While there’s no secret recipe on how to craft a battle card, an actionable one should include the following sections:

  1. Your competitor’s profile
  2. Quick dismisses to disqualify the competitor early on
  3. Arguments for why you win and why you lose
  4. Objection handling answers
  5. A list of landmine topics that put your competitor in a bad light

For more information on how to create more inclusive battle cards, Klue has already written extensively about a battle card framework.

Pyramid showing theoretical battle card content framework

Battle cards aside, other popular CI deliverables are product sheets—1:1 feature comparisons between your product and your competitor’s product—and executive slide decks to inform executives about the long-term strategy.

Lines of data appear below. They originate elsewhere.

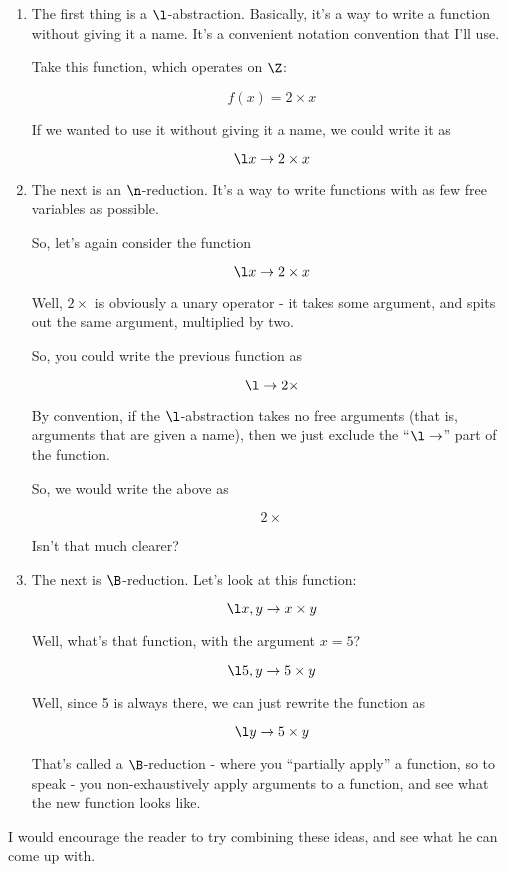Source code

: \begin{enumerate}
\item The first thing is a $\l$-abstraction. Basically, it's a way to write a
  function without giving it a name. It's a convenient notation convention that
  I'll use.
  
  Take this function, which operates on $\Z$:
  
  \[ f(x) = 2 \times x \]

  If we wanted to use it without giving it a name, we could write it as

  \[ \l x \to 2 \times x \]
  
\item The next is an $\n$-reduction. It's a way to write functions with as few
  free variables as possible.

  So, let's again consider the function
  
  \[ \l x \to 2 \times x \]
  
  Well, $2 \times$ is obviously a unary operator - it takes some argument, and
  spits out the same argument, multiplied by two.

  So, you could write the previous function as

  \[ \l \to 2 \times \]
  
  By convention, if the $\l$-abstraction takes no free arguments (that is,
  arguments that are given a name), then we just exclude the ``$\l \to$'' part
  of the function.

  So, we would write the above as

  \[ 2 \times \]
  
  Isn't that much clearer?
  
\item The next is $\B$-reduction. Let's look at this function:

  \[ \l x, y \to x \times y\]
  
  Well, what's that function, with the argument $x=5$? 

  \[ \l 5, y \to 5 \times y \]

  Well, since 5 is always there, we can just rewrite the function as

  \[ \l y \to 5 \times y \]

  That's called a $\B$-reduction - where you ``partially apply'' a function, so
  to speak - you non-exhaustively apply arguments to a function, and see what
  the new function looks like. 
\end{enumerate}

I would encourage the reader to try combining these ideas, and see what he can
come up with.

How many you can deliver will largely depend on your marketing team’s size and budget. This is only half of the story, though. Equally important is how and when you deliver them.

5. Share insights with key stakeholders

Competitive intelligence has no value if it sits in a corner and doesn’t impact stakeholders.

At the final step of the CI program, your job is twofold: (1) identify your stakeholder’s preferred communication channels and (2) increase the frequency of delivering competitive insights.

For the first endeavor, ask your stakeholders how they communicate. Sales reps may be more inclined to hang out in Slack channels, while executives probably rely heavily on email. Always meet them on their turf to ensure that information is consumed on time.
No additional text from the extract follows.